WORK TO BE COMPLETED
All of the data that follows needs to be printed again, exactly as it reads.

EXERCISE MATERIALS
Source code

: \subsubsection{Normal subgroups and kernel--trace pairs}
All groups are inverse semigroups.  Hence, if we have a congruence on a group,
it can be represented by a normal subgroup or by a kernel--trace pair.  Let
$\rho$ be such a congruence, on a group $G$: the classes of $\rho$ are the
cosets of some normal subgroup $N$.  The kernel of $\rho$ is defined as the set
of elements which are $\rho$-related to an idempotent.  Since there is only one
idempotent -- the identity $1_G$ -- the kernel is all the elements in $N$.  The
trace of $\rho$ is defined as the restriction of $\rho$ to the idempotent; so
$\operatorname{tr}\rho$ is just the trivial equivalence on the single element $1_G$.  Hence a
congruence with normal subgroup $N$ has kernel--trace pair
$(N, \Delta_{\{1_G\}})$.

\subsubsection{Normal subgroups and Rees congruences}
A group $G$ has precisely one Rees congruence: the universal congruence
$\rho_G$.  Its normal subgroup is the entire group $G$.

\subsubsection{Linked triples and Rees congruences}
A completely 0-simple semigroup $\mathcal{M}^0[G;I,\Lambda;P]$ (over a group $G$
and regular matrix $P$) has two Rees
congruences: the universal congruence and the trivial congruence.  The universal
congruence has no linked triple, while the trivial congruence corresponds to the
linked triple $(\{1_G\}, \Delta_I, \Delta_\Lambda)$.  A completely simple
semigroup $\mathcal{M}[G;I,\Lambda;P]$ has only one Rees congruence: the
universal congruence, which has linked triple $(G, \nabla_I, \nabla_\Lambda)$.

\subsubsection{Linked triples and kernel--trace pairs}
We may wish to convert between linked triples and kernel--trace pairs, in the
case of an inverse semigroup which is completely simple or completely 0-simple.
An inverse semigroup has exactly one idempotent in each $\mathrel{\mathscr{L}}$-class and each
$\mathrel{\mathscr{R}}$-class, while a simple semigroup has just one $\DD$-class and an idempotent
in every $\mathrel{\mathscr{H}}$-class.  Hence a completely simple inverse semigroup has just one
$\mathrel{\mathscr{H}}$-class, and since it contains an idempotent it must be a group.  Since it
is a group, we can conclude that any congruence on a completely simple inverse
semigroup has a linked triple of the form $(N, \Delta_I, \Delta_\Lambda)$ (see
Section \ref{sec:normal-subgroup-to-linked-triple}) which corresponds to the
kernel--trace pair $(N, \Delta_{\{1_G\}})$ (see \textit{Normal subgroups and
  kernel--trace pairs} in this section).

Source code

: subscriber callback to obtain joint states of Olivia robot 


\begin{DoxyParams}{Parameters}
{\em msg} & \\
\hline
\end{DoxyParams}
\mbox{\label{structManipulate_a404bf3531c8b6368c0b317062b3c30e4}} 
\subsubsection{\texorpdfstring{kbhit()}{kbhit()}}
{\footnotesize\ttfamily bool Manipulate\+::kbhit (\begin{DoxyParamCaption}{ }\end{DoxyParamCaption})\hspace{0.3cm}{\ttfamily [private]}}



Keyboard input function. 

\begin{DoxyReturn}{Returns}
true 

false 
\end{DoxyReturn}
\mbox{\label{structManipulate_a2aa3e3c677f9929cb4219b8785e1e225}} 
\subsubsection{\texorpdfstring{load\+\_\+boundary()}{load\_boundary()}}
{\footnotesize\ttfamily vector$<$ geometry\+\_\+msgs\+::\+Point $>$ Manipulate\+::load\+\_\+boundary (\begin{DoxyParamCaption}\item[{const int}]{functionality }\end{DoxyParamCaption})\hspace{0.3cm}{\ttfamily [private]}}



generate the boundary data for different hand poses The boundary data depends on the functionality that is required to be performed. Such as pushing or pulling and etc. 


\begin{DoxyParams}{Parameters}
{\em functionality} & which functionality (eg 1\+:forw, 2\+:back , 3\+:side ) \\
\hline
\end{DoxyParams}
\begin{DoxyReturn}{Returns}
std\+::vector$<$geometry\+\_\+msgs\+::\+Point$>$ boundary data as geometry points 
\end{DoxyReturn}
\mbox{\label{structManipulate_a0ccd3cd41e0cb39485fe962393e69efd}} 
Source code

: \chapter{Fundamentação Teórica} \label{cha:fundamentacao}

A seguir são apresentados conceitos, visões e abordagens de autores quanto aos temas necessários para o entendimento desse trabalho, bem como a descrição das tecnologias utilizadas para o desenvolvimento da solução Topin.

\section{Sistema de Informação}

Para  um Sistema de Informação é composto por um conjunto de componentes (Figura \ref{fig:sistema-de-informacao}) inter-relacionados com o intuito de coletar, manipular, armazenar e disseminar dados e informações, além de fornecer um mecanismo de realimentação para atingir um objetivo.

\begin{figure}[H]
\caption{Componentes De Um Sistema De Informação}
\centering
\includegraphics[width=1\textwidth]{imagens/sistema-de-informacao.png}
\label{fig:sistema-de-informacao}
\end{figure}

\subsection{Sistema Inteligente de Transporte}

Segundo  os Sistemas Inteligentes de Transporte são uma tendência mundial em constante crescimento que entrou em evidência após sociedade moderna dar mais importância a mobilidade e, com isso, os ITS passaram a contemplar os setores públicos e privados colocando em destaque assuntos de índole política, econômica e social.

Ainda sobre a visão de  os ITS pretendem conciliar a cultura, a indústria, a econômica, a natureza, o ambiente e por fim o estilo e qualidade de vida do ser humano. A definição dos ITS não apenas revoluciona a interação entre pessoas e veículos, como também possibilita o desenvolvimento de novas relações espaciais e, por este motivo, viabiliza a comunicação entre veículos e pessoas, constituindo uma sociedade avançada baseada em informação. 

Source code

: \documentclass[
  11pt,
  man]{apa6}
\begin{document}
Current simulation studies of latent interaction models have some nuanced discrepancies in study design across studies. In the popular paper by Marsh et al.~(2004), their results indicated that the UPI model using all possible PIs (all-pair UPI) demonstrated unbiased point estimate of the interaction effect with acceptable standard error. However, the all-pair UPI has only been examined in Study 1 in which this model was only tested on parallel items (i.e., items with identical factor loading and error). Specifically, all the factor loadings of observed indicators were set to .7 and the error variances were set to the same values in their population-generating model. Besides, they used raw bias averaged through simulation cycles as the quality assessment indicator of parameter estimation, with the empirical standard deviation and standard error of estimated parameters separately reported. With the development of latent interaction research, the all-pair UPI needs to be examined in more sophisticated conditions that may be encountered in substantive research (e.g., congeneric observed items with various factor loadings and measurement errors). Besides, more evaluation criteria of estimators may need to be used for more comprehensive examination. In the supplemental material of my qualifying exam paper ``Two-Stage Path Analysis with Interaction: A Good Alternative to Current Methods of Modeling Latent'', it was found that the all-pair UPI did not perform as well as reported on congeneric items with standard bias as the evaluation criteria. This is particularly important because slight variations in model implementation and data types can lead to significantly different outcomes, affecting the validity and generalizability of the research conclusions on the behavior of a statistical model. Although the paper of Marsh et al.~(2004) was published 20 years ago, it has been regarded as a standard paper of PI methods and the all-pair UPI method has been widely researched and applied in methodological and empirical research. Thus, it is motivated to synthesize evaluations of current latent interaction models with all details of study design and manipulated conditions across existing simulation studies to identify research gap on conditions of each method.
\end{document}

REPLY TO THE TASK
Source code

: \subsubsection{Normal subgroups and kernel--trace pairs}
All groups are inverse semigroups.  Hence, if we have a congruence on a group,
it can be represented by a normal subgroup or by a kernel--trace pair.  Let
$\rho$ be such a congruence, on a group $G$: the classes of $\rho$ are the
cosets of some normal subgroup $N$.  The kernel of $\rho$ is defined as the set
of elements which are $\rho$-related to an idempotent.  Since there is only one
idempotent -- the identity $1_G$ -- the kernel is all the elements in $N$.  The
trace of $\rho$ is defined as the restriction of $\rho$ to the idempotent; so
$\operatorname{tr}\rho$ is just the trivial equivalence on the single element $1_G$.  Hence a
congruence with normal subgroup $N$ has kernel--trace pair
$(N, \Delta_{\{1_G\}})$.

\subsubsection{Normal subgroups and Rees congruences}
A group $G$ has precisely one Rees congruence: the universal congruence
$\rho_G$.  Its normal subgroup is the entire group $G$.

\subsubsection{Linked triples and Rees congruences}
A completely 0-simple semigroup $\mathcal{M}^0[G;I,\Lambda;P]$ (over a group $G$
and regular matrix $P$) has two Rees
congruences: the universal congruence and the trivial congruence.  The universal
congruence has no linked triple, while the trivial congruence corresponds to the
linked triple $(\{1_G\}, \Delta_I, \Delta_\Lambda)$.  A completely simple
semigroup $\mathcal{M}[G;I,\Lambda;P]$ has only one Rees congruence: the
universal congruence, which has linked triple $(G, \nabla_I, \nabla_\Lambda)$.

\subsubsection{Linked triples and kernel--trace pairs}
We may wish to convert between linked triples and kernel--trace pairs, in the
case of an inverse semigroup which is completely simple or completely 0-simple.
An inverse semigroup has exactly one idempotent in each $\mathrel{\mathscr{L}}$-class and each
$\mathrel{\mathscr{R}}$-class, while a simple semigroup has just one $\DD$-class and an idempotent
in every $\mathrel{\mathscr{H}}$-class.  Hence a completely simple inverse semigroup has just one
$\mathrel{\mathscr{H}}$-class, and since it contains an idempotent it must be a group.  Since it
is a group, we can conclude that any congruence on a completely simple inverse
semigroup has a linked triple of the form $(N, \Delta_I, \Delta_\Lambda)$ (see
Section \ref{sec:normal-subgroup-to-linked-triple}) which corresponds to the
kernel--trace pair $(N, \Delta_{\{1_G\}})$ (see \textit{Normal subgroups and
  kernel--trace pairs} in this section).

Source code

: subscriber callback to obtain joint states of Olivia robot 


\begin{DoxyParams}{Parameters}
{\em msg} & \\
\hline
\end{DoxyParams}
\mbox{\label{structManipulate_a404bf3531c8b6368c0b317062b3c30e4}} 
\subsubsection{\texorpdfstring{kbhit()}{kbhit()}}
{\footnotesize\ttfamily bool Manipulate\+::kbhit (\begin{DoxyParamCaption}{ }\end{DoxyParamCaption})\hspace{0.3cm}{\ttfamily [private]}}



Keyboard input function. 

\begin{DoxyReturn}{Returns}
true 

false 
\end{DoxyReturn}
\mbox{\label{structManipulate_a2aa3e3c677f9929cb4219b8785e1e225}} 
\subsubsection{\texorpdfstring{load\+\_\+boundary()}{load\_boundary()}}
{\footnotesize\ttfamily vector$<$ geometry\+\_\+msgs\+::\+Point $>$ Manipulate\+::load\+\_\+boundary (\begin{DoxyParamCaption}\item[{const int}]{functionality }\end{DoxyParamCaption})\hspace{0.3cm}{\ttfamily [private]}}



generate the boundary data for different hand poses The boundary data depends on the functionality that is required to be performed. Such as pushing or pulling and etc. 


\begin{DoxyParams}{Parameters}
{\em functionality} & which functionality (eg 1\+:forw, 2\+:back , 3\+:side ) \\
\hline
\end{DoxyParams}
\begin{DoxyReturn}{Returns}
std\+::vector$<$geometry\+\_\+msgs\+::\+Point$>$ boundary data as geometry points 
\end{DoxyReturn}
\mbox{\label{structManipulate_a0ccd3cd41e0cb39485fe962393e69efd}} 
Source code

: \chapter{Fundamentação Teórica} \label{cha:fundamentacao}

A seguir são apresentados conceitos, visões e abordagens de autores quanto aos temas necessários para o entendimento desse trabalho, bem como a descrição das tecnologias utilizadas para o desenvolvimento da solução Topin.

\section{Sistema de Informação}

Para  um Sistema de Informação é composto por um conjunto de componentes (Figura \ref{fig:sistema-de-informacao}) inter-relacionados com o intuito de coletar, manipular, armazenar e disseminar dados e informações, além de fornecer um mecanismo de realimentação para atingir um objetivo.

\begin{figure}[H]
\caption{Componentes De Um Sistema De Informação}
\centering
\includegraphics[width=1\textwidth]{imagens/sistema-de-informacao.png}
\label{fig:sistema-de-informacao}
\end{figure}

\subsection{Sistema Inteligente de Transporte}

Segundo  os Sistemas Inteligentes de Transporte são uma tendência mundial em constante crescimento que entrou em evidência após sociedade moderna dar mais importância a mobilidade e, com isso, os ITS passaram a contemplar os setores públicos e privados colocando em destaque assuntos de índole política, econômica e social.

Ainda sobre a visão de  os ITS pretendem conciliar a cultura, a indústria, a econômica, a natureza, o ambiente e por fim o estilo e qualidade de vida do ser humano. A definição dos ITS não apenas revoluciona a interação entre pessoas e veículos, como também possibilita o desenvolvimento de novas relações espaciais e, por este motivo, viabiliza a comunicação entre veículos e pessoas, constituindo uma sociedade avançada baseada em informação. 

Source code

: \documentclass[
  11pt,
  man]{apa6}
\begin{document}
Current simulation studies of latent interaction models have some nuanced discrepancies in study design across studies. In the popular paper by Marsh et al.~(2004), their results indicated that the UPI model using all possible PIs (all-pair UPI) demonstrated unbiased point estimate of the interaction effect with acceptable standard error. However, the all-pair UPI has only been examined in Study 1 in which this model was only tested on parallel items (i.e., items with identical factor loading and error). Specifically, all the factor loadings of observed indicators were set to .7 and the error variances were set to the same values in their population-generating model. Besides, they used raw bias averaged through simulation cycles as the quality assessment indicator of parameter estimation, with the empirical standard deviation and standard error of estimated parameters separately reported. With the development of latent interaction research, the all-pair UPI needs to be examined in more sophisticated conditions that may be encountered in substantive research (e.g., congeneric observed items with various factor loadings and measurement errors). Besides, more evaluation criteria of estimators may need to be used for more comprehensive examination. In the supplemental material of my qualifying exam paper ``Two-Stage Path Analysis with Interaction: A Good Alternative to Current Methods of Modeling Latent'', it was found that the all-pair UPI did not perform as well as reported on congeneric items with standard bias as the evaluation criteria. This is particularly important because slight variations in model implementation and data types can lead to significantly different outcomes, affecting the validity and generalizability of the research conclusions on the behavior of a statistical model. Although the paper of Marsh et al.~(2004) was published 20 years ago, it has been regarded as a standard paper of PI methods and the all-pair UPI method has been widely researched and applied in methodological and empirical research. Thus, it is motivated to synthesize evaluations of current latent interaction models with all details of study design and manipulated conditions across existing simulation studies to identify research gap on conditions of each method.
\end{document}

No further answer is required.